Please repeat the lines below exactly. Begin with the line containing "现在定义了Std::numeric\_limits<char8\_t>" and go on through the line containing "由于C++20更改了返回UT".

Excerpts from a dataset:
==============================

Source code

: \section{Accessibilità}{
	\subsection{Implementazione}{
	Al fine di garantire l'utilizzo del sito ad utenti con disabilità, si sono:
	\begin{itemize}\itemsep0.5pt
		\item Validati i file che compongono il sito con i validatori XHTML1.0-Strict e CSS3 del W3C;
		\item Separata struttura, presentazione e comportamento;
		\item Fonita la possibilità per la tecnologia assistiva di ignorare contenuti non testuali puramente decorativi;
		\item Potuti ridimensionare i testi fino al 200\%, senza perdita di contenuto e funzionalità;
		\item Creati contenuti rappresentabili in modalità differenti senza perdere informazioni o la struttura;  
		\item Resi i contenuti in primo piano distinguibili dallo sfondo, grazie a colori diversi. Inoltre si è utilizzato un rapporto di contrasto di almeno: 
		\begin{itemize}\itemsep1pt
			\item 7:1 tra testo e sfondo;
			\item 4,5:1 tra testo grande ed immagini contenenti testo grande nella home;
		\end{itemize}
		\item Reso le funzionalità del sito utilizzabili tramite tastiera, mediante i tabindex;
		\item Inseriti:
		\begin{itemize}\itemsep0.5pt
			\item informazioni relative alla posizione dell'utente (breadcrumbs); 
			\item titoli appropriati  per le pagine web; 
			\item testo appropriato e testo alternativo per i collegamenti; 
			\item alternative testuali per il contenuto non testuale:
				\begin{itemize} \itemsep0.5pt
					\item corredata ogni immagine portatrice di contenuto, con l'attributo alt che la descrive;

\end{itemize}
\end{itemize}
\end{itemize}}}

==============================

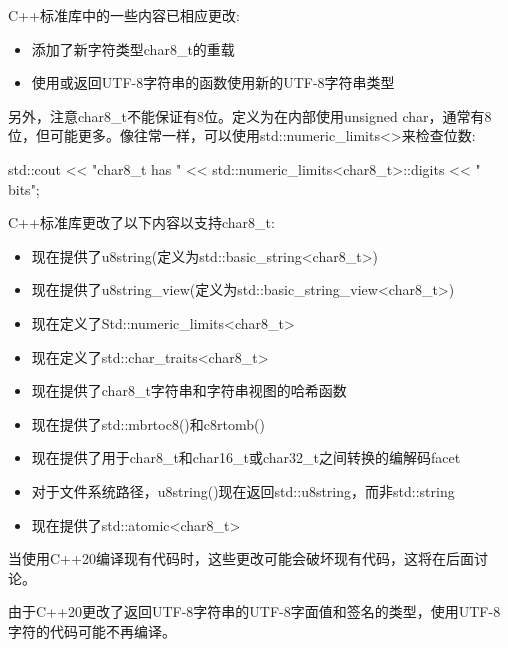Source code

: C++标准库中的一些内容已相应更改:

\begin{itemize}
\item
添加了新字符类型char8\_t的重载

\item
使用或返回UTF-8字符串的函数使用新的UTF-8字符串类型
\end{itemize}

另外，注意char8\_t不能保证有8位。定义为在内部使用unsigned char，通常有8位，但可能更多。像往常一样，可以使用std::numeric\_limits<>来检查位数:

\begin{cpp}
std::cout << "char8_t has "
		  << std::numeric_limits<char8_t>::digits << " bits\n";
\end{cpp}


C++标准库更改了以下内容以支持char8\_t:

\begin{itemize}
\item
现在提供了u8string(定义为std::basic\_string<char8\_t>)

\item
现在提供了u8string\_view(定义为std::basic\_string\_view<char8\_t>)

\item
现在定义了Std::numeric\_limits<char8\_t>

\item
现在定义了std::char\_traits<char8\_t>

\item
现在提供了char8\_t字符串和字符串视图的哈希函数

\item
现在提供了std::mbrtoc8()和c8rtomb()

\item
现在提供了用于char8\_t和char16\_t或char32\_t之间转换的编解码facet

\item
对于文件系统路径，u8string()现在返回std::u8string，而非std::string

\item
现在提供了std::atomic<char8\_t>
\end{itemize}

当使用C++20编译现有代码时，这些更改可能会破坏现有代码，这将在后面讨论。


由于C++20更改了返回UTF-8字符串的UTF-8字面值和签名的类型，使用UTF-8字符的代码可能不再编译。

==============================

Problem solution:
现在定义了Std::numeric\_limits<char8\_t>

\item
现在定义了std::char\_traits<char8\_t>

\item
现在提供了char8\_t字符串和字符串视图的哈希函数

\item
现在提供了std::mbrtoc8()和c8rtomb()

\item
现在提供了用于char8\_t和char16\_t或char32\_t之间转换的编解码facet

\item
对于文件系统路径，u8string()现在返回std::u8string，而非std::string

\item
现在提供了std::atomic<char8\_t>
\end{itemize}

当使用C++20编译现有代码时，这些更改可能会破坏现有代码，这将在后面讨论。


由于C++20更改了返回UTF-8字符串的UTF-8字面值和签名的类型，使用UTF-8字符的代码可能不再编译。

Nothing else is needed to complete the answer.